By David Keegan, CEO

I recently participated in a multicultural conference in New Zealand where a significant Maori leader, Dr Kara Puketapu, was invited to speak about multiculturalism. He spoke about offering compassion and friendship for visitors to his lands as an obligation and extended a commitment to working with the government and multicultural communities to make New Zealand a place where all visitors are welcome.

I was impressed by his simple approach to building relationships and encouraging cultural understanding as the foundations of welcoming multicultural communities. The Maori word for this is manaakitanga, which is the process for showing respect, generosity and care for others. This experience made me reflect on how first nation communities generally have well embedded concepts of welcome and that we can learn from them. It also reminds me of two of the foundational principles of HOST International: one; that sustainable integration of refugees does not happen without the support and active participation of host communities; and, two; that human relationships, hope and respect are needed to make community work.

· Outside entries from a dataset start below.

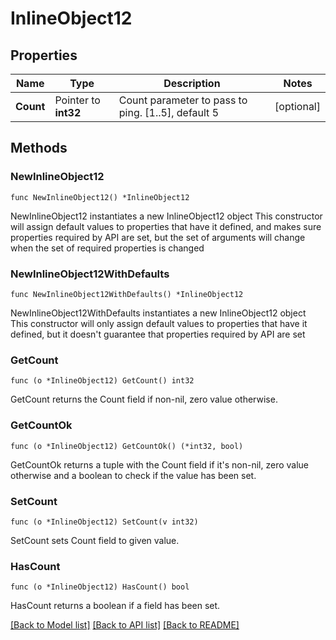 # InlineObject12

## Properties

Name | Type | Description | Notes
------------ | ------------- | ------------- | -------------
**Count** | Pointer to **int32** | Count parameter to pass to ping. [1..5], default 5 | [optional] 

## Methods

### NewInlineObject12

`func NewInlineObject12() *InlineObject12`

NewInlineObject12 instantiates a new InlineObject12 object
This constructor will assign default values to properties that have it defined,
and makes sure properties required by API are set, but the set of arguments
will change when the set of required properties is changed

### NewInlineObject12WithDefaults

`func NewInlineObject12WithDefaults() *InlineObject12`

NewInlineObject12WithDefaults instantiates a new InlineObject12 object
This constructor will only assign default values to properties that have it defined,
but it doesn't guarantee that properties required by API are set

### GetCount

`func (o *InlineObject12) GetCount() int32`

GetCount returns the Count field if non-nil, zero value otherwise.

### GetCountOk

`func (o *InlineObject12) GetCountOk() (*int32, bool)`

GetCountOk returns a tuple with the Count field if it's non-nil, zero value otherwise
and a boolean to check if the value has been set.

### SetCount

`func (o *InlineObject12) SetCount(v int32)`

SetCount sets Count field to given value.

### HasCount

`func (o *InlineObject12) HasCount() bool`

HasCount returns a boolean if a field has been set.


[[Back to Model list]](../README.md#documentation-for-models) [[Back to API list]](../README.md#documentation-for-api-endpoints) [[Back to README]](../README.md)



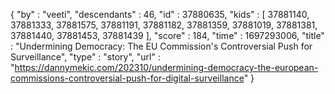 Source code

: {
  "by" : "veeti",
  "descendants" : 46,
  "id" : 37880635,
  "kids" : [ 37881140, 37881333, 37881575, 37881191, 37881182, 37881359, 37881019, 37881381, 37881440, 37881453, 37881439 ],
  "score" : 184,
  "time" : 1697293006,
  "title" : "Undermining Democracy: The EU Commission's Controversial Push for Surveillance",
  "type" : "story",
  "url" : "https://dannymekic.com/202310/undermining-democracy-the-european-commissions-controversial-push-for-digital-surveillance"
}
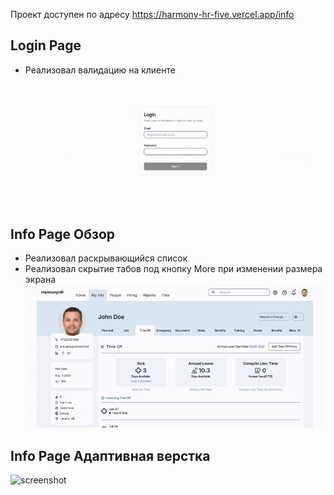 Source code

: Проект доступен по адресу https://harmony-hr-five.vercel.app/info

## Login Page

- Реализовал валидацию на клиенте
  ![screenshot](./.screenshots/r3.gif)

## Info Page Обзор

- Реализовал раскрывающийся список
- Реализовал скрытие табов под кнопку More при изменении размера экрана
  ![screenshot](./.screenshots/r2.gif)

## Info Page Адаптивная верстка

![screenshot](./.screenshots/r1.gif)
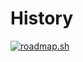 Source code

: # History
[![roadmap.sh](https://roadmap.sh/card/tall/65fa4de76b7e513efbb89ccc?variant=dark&roadmaps=frontend%2Cbackend%2Cpython%2Cjavascript)](https://roadmap.sh)
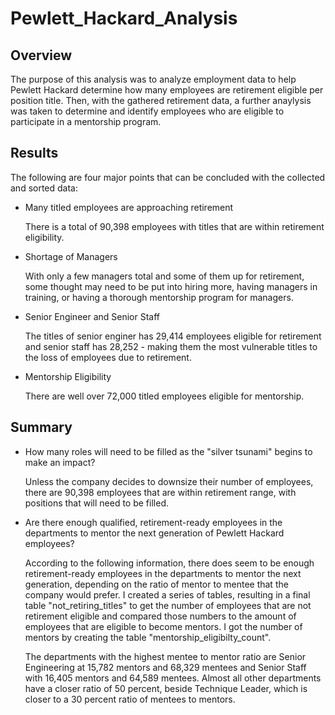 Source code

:# Pewlett_Hackard_Analysis

## Overview
  
  The purpose of this analysis was to analyze employment data to help Pewlett Hackard determine how many employees are retirement eligible per position title.  Then, with the gathered retirement data, a further anaylysis was taken to determine and identify employees who are eligible to participate in a mentorship program.
  
## Results

  The following are four major points that can be concluded with the collected and sorted data:

  - Many titled employees are approaching retirement
    
    There is a total of 90,398 employees with titles that are within retirement eligibility.

  - Shortage of Managers
    
    With only a few managers total and some of them up for retirement, some thought may need to be put into hiring more, having managers in training, or having a thorough mentorship program for managers.
        
  - Senior Engineer and Senior Staff

    The titles of senior enginer has 29,414 employees eligible for retirement and senior staff has 28,252 - making them the most vulnerable titles to the loss of employees due to retirement.
    
   - Mentorship Eligibility

      There are well over 72,000 titled employees eligible for mentorship.
      
## Summary

  - How many roles will need to be filled as the "silver tsunami" begins to make an impact?

    Unless the company decides to downsize their number of employees, there are 90,398 employees that are within retirement range, with positions that will need to be filled.
    
  - Are there enough qualified, retirement-ready employees in the departments to mentor the next generation of Pewlett Hackard employees?

    According to the following information, there does seem to be enough retirement-ready employees in the departments to mentor the next generation, depending on the ratio of mentor to mentee that the company would prefer. I created a series of tables, resulting in a final table "not_retiring_titles" to get the number of employees that are not retirement eligible and compared those numbers to the amount of employees that are eligible to become mentors. I got the number of mentors by creating the table "mentorship_eligibilty_count". 
    
    The departments with the highest mentee to mentor ratio are Senior Engineering at 15,782 mentors and 68,329 mentees and Senior Staff with 16,405 mentors and 64,589 mentees. Almost all other departments have a closer ratio of 50 percent, beside Technique Leader, which is closer to a 30 percent ratio of mentees to mentors.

Ealier this month it was NAIDOC week in Australia, where we celebrated the contributions of Aboriginal women in reconciliation and advancement of Aboriginal rights. As someone who has played a significant role in refugee settlement work in Australia over the past seven years, I found myself asking: ‘where has the voice of Aboriginal people been in the debates on refugee and asylum seeker issues in Australia’. I had the privilege of working with Aboriginal communities in Western Sydney early on in my career and I experienced similar concepts of welcome that were built around genuine respect and relationship. I wonder where the Aboriginal voice is in Australian refugee policy.

Tammy Solonec, a Nigena woman from Derby in the Kimberly, says in relation to refugee matters: “It’s all being done without our participation and this is our land, you know, we need to be involved in those discussions”. Ms Solonec believes most Indigenous Australians would be empathetic towards refugees.

I have also seen and heard Indigenous Australians perform their Welcome to Country in which they make a point to welcome refugees and migrants to their traditional lands. But their voices are largely missing from the refugee policy discussion. Without presuming to know exactly the reasons for this, perhaps it’s because traditional owners are not asked for their views by government or media commentators. Or perhaps because Indigenous Australians still have other battlefronts to fight for recognition and equality.

My understanding of reconciliation is that it starts with recognition, understanding and respect. Perhaps, then, what is needed is for policy makers and service providers to invite first nation people to the table for a discussion on refugee issues.

Australia unfortunately does not have a treaty that brings its first nation people into the conversation like New Zealand has. I’m aware that it’s not perfect in New Zealand either and that arguments about not accepting refugees, and ‘looking after people in your own backyard first‘ instead, persist. But I do believe the nation’s Maori people are more genuinely a part of policy and cultural discussions in all areas of their society, including refugee matters.

Australia certainly needs a more mature conversation about refugees and asylum seekers that is not about border protection or anti radicalisation, but more about the kind of nation we want to be and with indigenous ideology as the foundation. As part of our focus on host community participation in refugee integration, I am committed to ensuring that HOST International will build relationships with first nation people wherever we work and, where possible, incorporate indigenous ways into our practice framework.

By definition, refugees find themselves living in lands where they are visitors. Some will find a home in these places and some will remain a temporary visitor. Refugees tell me that they want to be able to feel like they belong and to give back to the communities that host them. They want to be able to make a new life without fear, torture or persecution. First nations people understand this because they have experienced the trauma of displacement from their lands. Belonging comes through being invited into a community as an equal. With this comes rights and with rights comes responsibility.

The principles of welcome obviously also extend to government and mainstream community.

I wonder what would be possible in addressing issues such as racism, radicalisation, border protection and settlement if we were to seek wisdom from first nation elders. What if a collaborative Welcome to Country by Australia’s traditional owners underpinned our refugee policies – something akin to the manaakitanga. Perhaps we could recognise the potential of refugees and migrants and welcome them, rather than viewing their arrival through the ideological securitisation of people movements.